Time series predictions are one of the most common use cases you can find. Predicting the future, enables you to get ready for it (and act accordingly) so, as you would expect, it is something every company would love to do. Good news is that there are many methods to do it: from sophisticated Machine Learning algorithms or advanced forecasting libraries like prophet to simpler approaches based on simpler statistical foundations, like the one we describe below.

In this case, we are going to use the famous NYC taxi dataset to predict the number of pick-ups for a specific day around the same area.

Importing the data

The data consists of a set of CSV files with “yellow and green taxi trip records include fields capturing pick-up and drop-off dates/times, pick-up and drop-off locations, trip distances, itemized fares, rate types, payment types, and driver-reported passenger counts”.

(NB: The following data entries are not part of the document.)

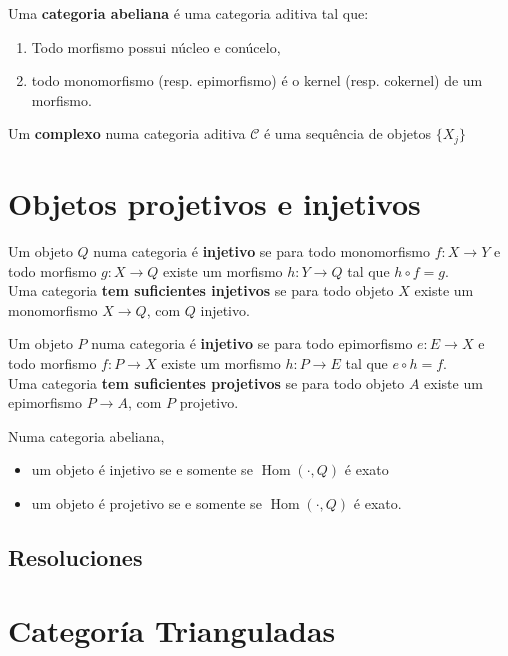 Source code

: Uma \textbf{categoria abeliana} é uma categoria aditiva tal que:
\begin{enumerate}
	\item Todo morfismo possui núcleo e conúcelo,
	\item todo monomorfismo (resp. epimorfismo) é o kernel (resp. cokernel) de um morfismo.
\end{enumerate}


Um \textbf{complexo} numa categoria aditiva $\mathcal{C}$ é uma sequência de objetos $\{X_j\}$

\section{Objetos projetivos e injetivos}

Um objeto $Q$ numa categoria é \textbf{injetivo} se para todo monomorfismo $f:X\rightarrow Y$ e todo morfismo $g:X \rightarrow Q$ existe um morfismo $h: Y\rightarrow Q$ tal que $h\circ f =g$.\\
Uma categoria \textbf{tem suficientes injetivos} se para todo objeto $X$ existe um monomorfismo $X\rightarrow Q$, com $Q$ injetivo.


Um objeto $P$ numa categoria é \textbf{injetivo} se para todo epimorfismo $e:E\rightarrow X$ e todo morfismo $f:P \rightarrow X$ existe um morfismo $h: P\rightarrow E$ tal que $e\circ h =f$.\\
Uma categoria \textbf{tem suficientes projetivos} se para todo objeto $A$ existe um epimorfismo $P\rightarrow A$, com $P$ projetivo.

\begin{prop}
	Numa categoria abeliana, 
	\begin{itemize}
		\item um objeto é injetivo se e somente se $\operatorname{Hom}(\cdot , Q)$ é exato
		\item um objeto é projetivo se e somente se $\operatorname{Hom}(\cdot , Q)$ é exato.
	\end{itemize}
\end{prop}



\subsection{Resoluciones}


\section{Categoría Trianguladas}



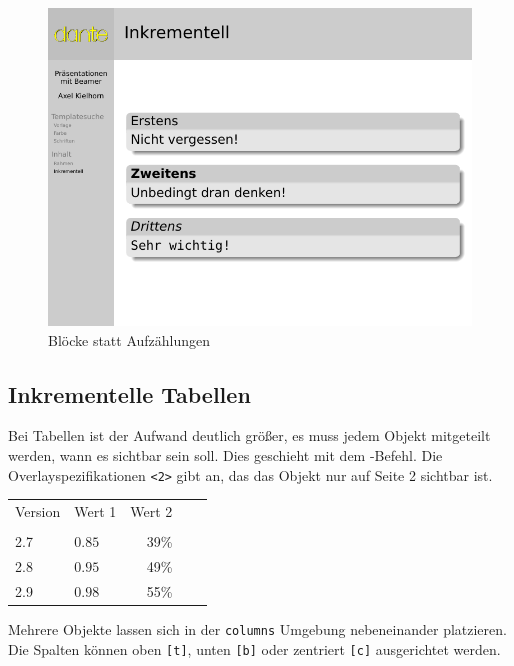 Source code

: \begin{figure}
  \includegraphics[width=\textwidth]{beamer-block}
  \caption{Blöcke statt Aufzählungen}
  \label{fig:block}
\end{figure}

\subsection{Inkrementelle Tabellen}

Bei Tabellen ist der Aufwand deutlich größer, es muss jedem Objekt
mitgeteilt werden, wann es sichtbar sein soll. Dies geschieht mit dem
-Befehl. Die Overlayspezifikationen \texttt{<2>} gibt an, das das
Objekt nur auf Seite 2 sichtbar ist. 

\begin{lfgwcode}{}
\begin{tabular}{llrrr}
Version    & Wert 1 & Wert 2          & \uncover<2>{Wert 2} \\
           &        &                 & \uncover<2>{optimiert}\\
2.7        & $0.85$ &           39\%  & \uncover<2>{35\%}\\
2.8        & $0.95$ & \alert<2>{49\%} & \uncover<2>{\alert<2>{44\%}}\\
2.9        & $0.98$ &           55\%  & \uncover<2>{51\%}
\end{tabular}
\end{lfgwcode}

Mehrere Objekte lassen sich in der \texttt{columns} Umgebung nebeneinander
platzieren. Die Spalten können oben \texttt{[t]}, unten \texttt{[b]} oder
zentriert \texttt{[c]} ausgerichtet werden.

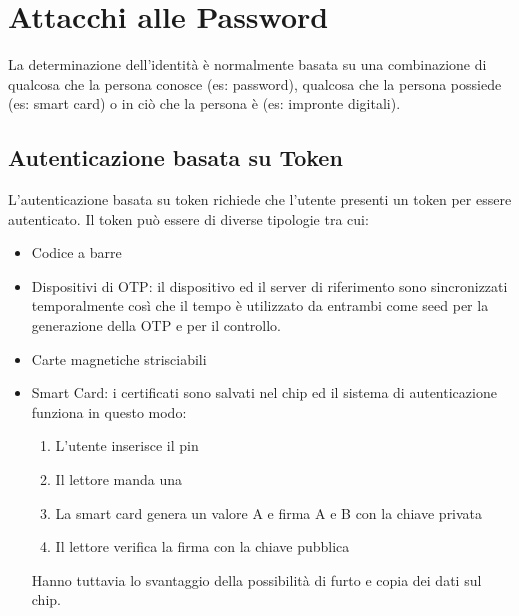 \section{Attacchi alle Password}
\label{sec:passwordattacks}
La determinazione dell'identità è normalmente basata su una combinazione di qualcosa che la persona conosce (es: password), qualcosa che la persona possiede (es: smart card) o in ciò che la persona è (es: impronte digitali).


\subsection{Autenticazione basata su Token}
L'autenticazione basata su token richiede che l'utente presenti un token per essere autenticato.
Il token può essere di diverse tipologie tra cui:
\begin{itemize}[noitemsep]
    \item Codice a barre
    \item Dispositivi di \acrfull{OTP}: il dispositivo ed il server di riferimento sono sincronizzati temporalmente così che il tempo è utilizzato da entrambi come seed per la generazione della \acrshort{OTP} e per il controllo.
    \item Carte magnetiche strisciabili
    \item Smart Card: i certificati sono salvati nel chip ed il sistema di autenticazione funziona in questo modo:
    \begin{enumerate}[noitemsep]
        \item L'utente inserisce il pin
        \item Il lettore manda una 
        \item La smart card genera un valore A e firma A e B con la chiave privata
        \item Il lettore verifica la firma con la chiave pubblica
    \end{enumerate}
    Hanno tuttavia lo svantaggio della possibilità di furto e copia dei dati sul chip.
\end{itemize}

First thing, we will load the data from 2017 and 2018 using the Tinybird Datasource API. We will be using pick-ups in 2017 to “train” the model and the ones in 2018 to validate it. This will load around 220M records in your account.

#!/bin/bash
TOKEN=<DATASOURCE:CREATE token> 
for year in 2017 2018
do
    for month in $(seq -f "%02g" 1 12)
    do
      curl -H "Authorization: Bearer $TOKEN" \
      -X POST "https://api.tinybird.co/v0/datasources?url=https://s3.amazonaws.com/nyc-tlc/trip+data/yellow_tripdata_${year}-${month}.csv&name=nyc_taxi_17_18&mode=append"
    done
done

Remember that you’ll need to grab your DATASOURCE:CREATE from your tokens page

The method

The simplest method we can use is to assume that the number of pickups is exactly the same than one year ago, but taking into account the average growth for the year, in other words:

pickups_predicted(date) = pickups(date - ‘1 year’) * growth_ratio

So let’s start by predicting the total pick-ups number for August.

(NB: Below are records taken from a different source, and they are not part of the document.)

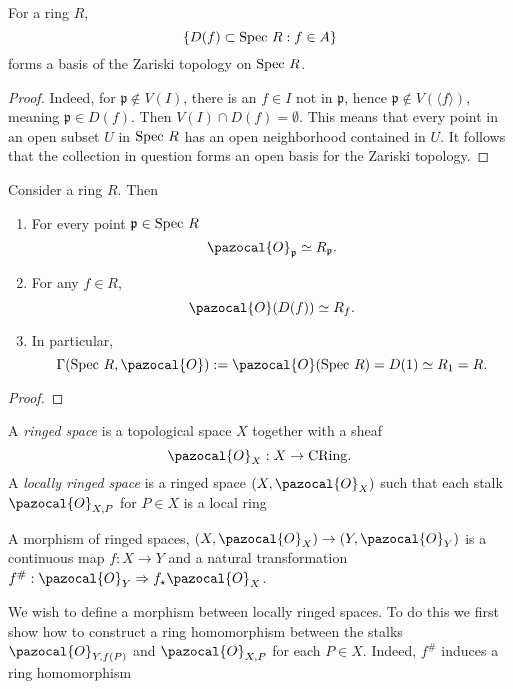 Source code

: \begin{lemma}
    For a ring $R$,
    $$
        \{D(f)\subset \mathrm{Spec}\ R : f\in A\}
    $$
    forms a basis of the Zariski topology on $\mathrm{Spec}\ R$.
\end{lemma}
\begin{proof}
    Indeed, for $\mathfrak{p}\notin V(I)$, there is an $f\in I$ not in $\mathfrak{p}$, hence $\mathfrak{p}\notin V(\langle f\rangle)$, meaning $\mathfrak{p}\in D(f)$. Then $V(I)\cap D(f) = \emptyset$. This means that every point in an open subset $U$ in $\mathrm{Spec} \ R$ has an open neighborhood contained in $U$. It follows that the collection in question forms an open basis for the Zariski topology. 
\end{proof}
\begin{lemma}
    Consider a ring $R$. Then 
    \begin{enumerate}
        \item For every point $\mathfrak{p}\in \Spec\ R$
        $$
            \pazocal{O}_\mathfrak{p} \simeq R_\mathfrak{p}.
        $$
        \item For any $f\in R$,
        $$
            \pazocal{O}(D(f)) \simeq R_f.
        $$
        \item In particular,
        $$
            \Gamma(\Spec\ R,\pazocal{O}):= \pazocal{O}(\Spec\ R) = D(1) \simeq R_1 = R.
        $$
    \end{enumerate}    
\end{lemma}
\begin{proof}
    
\end{proof}
\begin{definition}
    A \emph{ringed space} is a topological space $X$ together with a sheaf 
    $$
        \pazocal{O}_X : X \rightarrow \mathrm{CRing}.
    $$
    A \emph{locally ringed space} is a ringed space $(X,\pazocal{O}_X)$ such that each stalk $\pazocal{O}_{X,P}$ for $P\in X$ is a local ring
\end{definition}
\begin{definition}
    A morphism of ringed spaces, $(X,\pazocal{O}_X)\rightarrow (Y,\pazocal{O}_Y)$ is a continuous map $f: X\rightarrow Y$ and a natural transformation $f^\# : \pazocal{O}_Y \Rightarrow f_\star \pazocal{O}_X$.
\end{definition}
We wish to define a morphism between locally ringed spaces. To do this we first show how to construct a ring homomorphism between the stalks $\pazocal{O}_{Y,f(P)}$ and $\pazocal{O}_{X,P}$ for each $P\in X$. Indeed, $f^\#$ induces a ring homomorphism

Calculating the average growth

It can be done per day, per week, per month or using any other time range, but we will try with a month. It’s a good balance between having enough samples to avoid outliers, and not too many that it does not pick up the tendency.

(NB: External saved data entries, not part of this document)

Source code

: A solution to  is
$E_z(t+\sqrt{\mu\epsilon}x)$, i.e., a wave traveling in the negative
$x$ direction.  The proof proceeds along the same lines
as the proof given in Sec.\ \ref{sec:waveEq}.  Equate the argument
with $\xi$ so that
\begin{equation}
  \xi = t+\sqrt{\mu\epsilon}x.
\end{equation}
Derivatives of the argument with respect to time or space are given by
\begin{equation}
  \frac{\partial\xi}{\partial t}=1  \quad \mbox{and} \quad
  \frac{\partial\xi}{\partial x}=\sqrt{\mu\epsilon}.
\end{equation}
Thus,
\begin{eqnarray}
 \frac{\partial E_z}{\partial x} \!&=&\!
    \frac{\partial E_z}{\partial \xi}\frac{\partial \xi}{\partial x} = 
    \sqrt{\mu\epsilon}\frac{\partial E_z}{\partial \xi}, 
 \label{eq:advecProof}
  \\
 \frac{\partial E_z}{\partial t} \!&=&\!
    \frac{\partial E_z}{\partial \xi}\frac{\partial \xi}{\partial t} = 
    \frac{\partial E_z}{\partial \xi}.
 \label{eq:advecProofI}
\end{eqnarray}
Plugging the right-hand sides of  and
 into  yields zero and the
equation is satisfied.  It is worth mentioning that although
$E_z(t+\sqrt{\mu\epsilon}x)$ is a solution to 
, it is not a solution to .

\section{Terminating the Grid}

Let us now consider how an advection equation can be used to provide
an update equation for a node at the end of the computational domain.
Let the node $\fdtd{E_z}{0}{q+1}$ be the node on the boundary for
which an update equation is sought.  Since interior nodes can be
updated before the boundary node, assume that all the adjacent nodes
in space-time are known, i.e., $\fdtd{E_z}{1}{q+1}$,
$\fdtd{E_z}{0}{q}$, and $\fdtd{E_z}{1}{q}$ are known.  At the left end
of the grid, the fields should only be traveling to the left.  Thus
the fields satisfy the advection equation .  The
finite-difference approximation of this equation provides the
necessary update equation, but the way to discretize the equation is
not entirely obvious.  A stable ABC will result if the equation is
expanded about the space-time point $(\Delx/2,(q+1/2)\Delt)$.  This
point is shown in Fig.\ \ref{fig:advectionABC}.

const READ_TOKEN = 'p.eyJ1IjogImMzZTMwNDIxLTYwNzctNGZhMS1iMjY1LWQwM2JhZDIzZGRlOCIsICJpZCI6ICI3NjNmZjYwNy02MDA3LTQzMTUtYTZlYy01Mjg0NDQwMTQzMjUifQ.KJaTOlGcg3Dx96g2ZkHJLCtijZ6Zu-_jLrCTzebYrWU';
var nytaxi = tinybird(READ_TOKEN).pipe('nyc_taxi_17_18_pipe')
var res = await nytaxi.json(`
  WITH
  (
    SELECT count(1) c FROM _
    WHERE toYYYYMM(tpep_pickup_datetime) == 201803
  ) as c_2018,
  (
    SELECT count(1) c FROM _
    WHERE toYYYYMM(tpep_pickup_datetime) == 201703

  ) as c_2017
        SELECT c_2018 / c_2017 ratio
`)
console.log(res.data[0]['ratio'], res.statistics.elapsed)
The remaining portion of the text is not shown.